From left to right, Jean Doh, Benjamin Lee, and Alexandre Chan.

In a collaborative study published in Leukemia & Lymphoma, researchers from UCI Health and the UCI School of Pharmacy & Pharmaceutical Sciences have identified potential risk factors for adult leukemia and lymphoma patients of Hispanic heritage who have received pegaspargase.

Pegaspargase is a vital and potent chemotherapy agent used in the treatment of several blood cancers, such as acute lymphoblastic leukemia (ALL). Though this agent is highly effective in eradicating malignant cells, patients often experience debilitating side effects.

“Pegaspargase and asparaginase-based products were historically used in the treatment of pediatric ALL,” explains Benjamin Lee, an oncology pharmacy specialist at UCI Health. “However, treating adult patients with pegaspargase often poses additional challenges in clinical practice due to its complex toxicity profile.”
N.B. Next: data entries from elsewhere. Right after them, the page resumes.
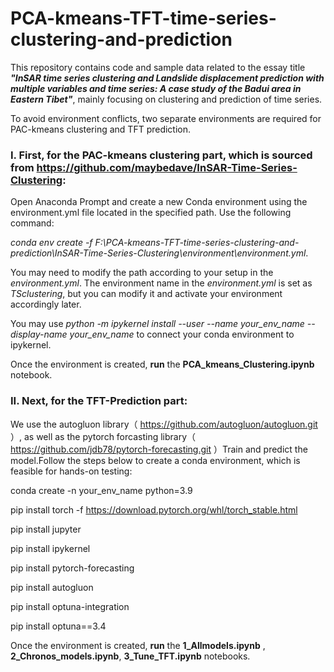 # PCA-kmeans-TFT-time-series-clustering-and-prediction
This repository contains code and sample data related to the essay title ***"InSAR time series clustering and Landslide displacement prediction with multiple variables and time series: A case study of the Badui area in Eastern Tibet"***, mainly focusing on clustering and prediction of time series.

To avoid environment conflicts, two separate environments are required for PAC-kmeans clustering and TFT prediction.

### I. First, for the PAC-kmeans clustering part, which is sourced from https://github.com/maybedave/InSAR-Time-Series-Clustering:

Open Anaconda Prompt and create a new Conda environment using the environment.yml file located in the specified path. Use the following command:

_conda env create -f F:\PCA-kmeans-TFT-time-series-clustering-and-prediction\InSAR-Time-Series-Clustering\environment\environment.yml_. 

You may need to modify the path according to your setup in the _environment.yml_. The environment name in the _environment.yml_ is set as _TSclustering_, but you can modify it and activate your environment accordingly later.

You may use _python -m ipykernel install --user --name your_env_name --display-name your_env_name_ to connect your conda environment to ipykernel.

Once the environment is created, **run** the **PCA_kmeans_Clustering.ipynb** notebook.

### II. Next, for the TFT-Prediction part:

We use the autogluon library（ https://github.com/autogluon/autogluon.git ）, as well as the pytorch forcasting library（ https://github.com/jdb78/pytorch-forecasting.git ）Train and predict the model.Follow the steps below to create a conda environment, which is feasible for hands-on testing:

conda create -n your_env_name python=3.9

pip install torch -f https://download.pytorch.org/whl/torch_stable.html

pip install jupyter

pip install ipykernel

pip install pytorch-forecasting

pip install autogluon

pip install optuna-integration

pip install optuna==3.4

Once the environment is created, **run** the **1_Allmodels.ipynb** , **2_Chronos_models.ipynb**, **3_Tune_TFT.ipynb** notebooks.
In this study, the researchers found that adult patients of Hispanic heritage who received pegaspargase had 9.8 times higher risk of developing pancreatitis compared to non-Hispanic patients. The researchers hypothesize that toxicity to the pancreas may be associated with a significantly higher incidence of pegaspargase-associated hypertriglyceridemia (elevated triglycerides that increase the risk of stroke, heart attack and heart disease) in Hispanic patients (54.2% vs. 8.3%; p=0.001).   

“As oncology pharmacists, we play a unique role within the multidisciplinary care team to optimize chemotherapy utilization and provide essential supportive care,” says Jean Doh, a senior oncology pharmacist at UCI Health. “It’s important to ensure that we research the best strategy to minimize toxicities to patients who are receiving these types of cytotoxic therapies.”
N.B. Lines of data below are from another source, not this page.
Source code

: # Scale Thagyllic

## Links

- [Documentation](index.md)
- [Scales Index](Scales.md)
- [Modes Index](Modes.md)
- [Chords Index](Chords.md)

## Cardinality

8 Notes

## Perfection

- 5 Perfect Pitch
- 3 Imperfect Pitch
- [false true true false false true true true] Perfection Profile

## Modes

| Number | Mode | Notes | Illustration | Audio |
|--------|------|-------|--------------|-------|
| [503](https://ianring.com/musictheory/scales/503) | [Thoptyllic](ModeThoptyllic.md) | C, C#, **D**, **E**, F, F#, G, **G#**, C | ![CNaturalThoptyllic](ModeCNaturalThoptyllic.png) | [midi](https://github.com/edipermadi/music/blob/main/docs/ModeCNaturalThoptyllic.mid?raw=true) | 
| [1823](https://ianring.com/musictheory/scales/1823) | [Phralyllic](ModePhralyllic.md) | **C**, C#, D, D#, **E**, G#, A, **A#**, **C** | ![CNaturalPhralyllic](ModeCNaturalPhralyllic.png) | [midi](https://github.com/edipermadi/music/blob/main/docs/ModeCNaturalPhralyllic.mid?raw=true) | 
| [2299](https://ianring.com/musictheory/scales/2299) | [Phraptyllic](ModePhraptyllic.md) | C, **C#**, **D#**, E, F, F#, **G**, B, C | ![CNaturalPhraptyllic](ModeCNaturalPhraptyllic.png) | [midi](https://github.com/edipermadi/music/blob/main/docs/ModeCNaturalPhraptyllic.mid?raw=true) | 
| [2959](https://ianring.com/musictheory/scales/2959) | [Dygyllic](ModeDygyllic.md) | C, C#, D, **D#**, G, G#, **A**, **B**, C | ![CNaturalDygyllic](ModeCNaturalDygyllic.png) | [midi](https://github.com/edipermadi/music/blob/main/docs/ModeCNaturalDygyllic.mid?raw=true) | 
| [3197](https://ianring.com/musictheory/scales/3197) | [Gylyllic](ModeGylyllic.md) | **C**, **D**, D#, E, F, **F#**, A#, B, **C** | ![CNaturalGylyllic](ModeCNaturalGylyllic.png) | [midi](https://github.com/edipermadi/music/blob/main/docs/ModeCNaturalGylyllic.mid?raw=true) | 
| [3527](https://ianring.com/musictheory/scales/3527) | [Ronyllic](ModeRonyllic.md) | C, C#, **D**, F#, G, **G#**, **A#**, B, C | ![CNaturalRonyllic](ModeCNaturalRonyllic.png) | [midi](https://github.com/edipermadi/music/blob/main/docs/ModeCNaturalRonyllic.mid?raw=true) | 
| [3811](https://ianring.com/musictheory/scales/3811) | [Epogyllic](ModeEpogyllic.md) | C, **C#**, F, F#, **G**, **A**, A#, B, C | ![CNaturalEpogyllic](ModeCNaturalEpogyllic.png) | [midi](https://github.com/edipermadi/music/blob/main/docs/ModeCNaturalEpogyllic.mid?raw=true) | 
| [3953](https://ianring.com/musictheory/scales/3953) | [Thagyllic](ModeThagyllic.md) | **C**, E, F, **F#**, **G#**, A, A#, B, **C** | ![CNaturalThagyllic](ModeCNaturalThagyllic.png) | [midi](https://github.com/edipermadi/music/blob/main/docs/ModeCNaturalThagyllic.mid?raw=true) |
The research team plans to continue studying the toxicities associated with pegaspargase in order to mitigate its negative side effects in patients with high risk factors, including genetics.

“As part of an Hispanic-serving institution, UCI Health Pharmacy Services is in a unique position to serve our community’s large Hispanic adult population,” comments Alexandre Chan, professor of clinical pharmacy and chair of the department of clinical pharmacy practice at the UCI School of Pharmacy & Pharmaceutical Sciences. “Most patients with ALL will receive chemotherapy treatment for up to two years, so we must ensure that our patients are able to complete their treatment and have the best treatment outcomes.”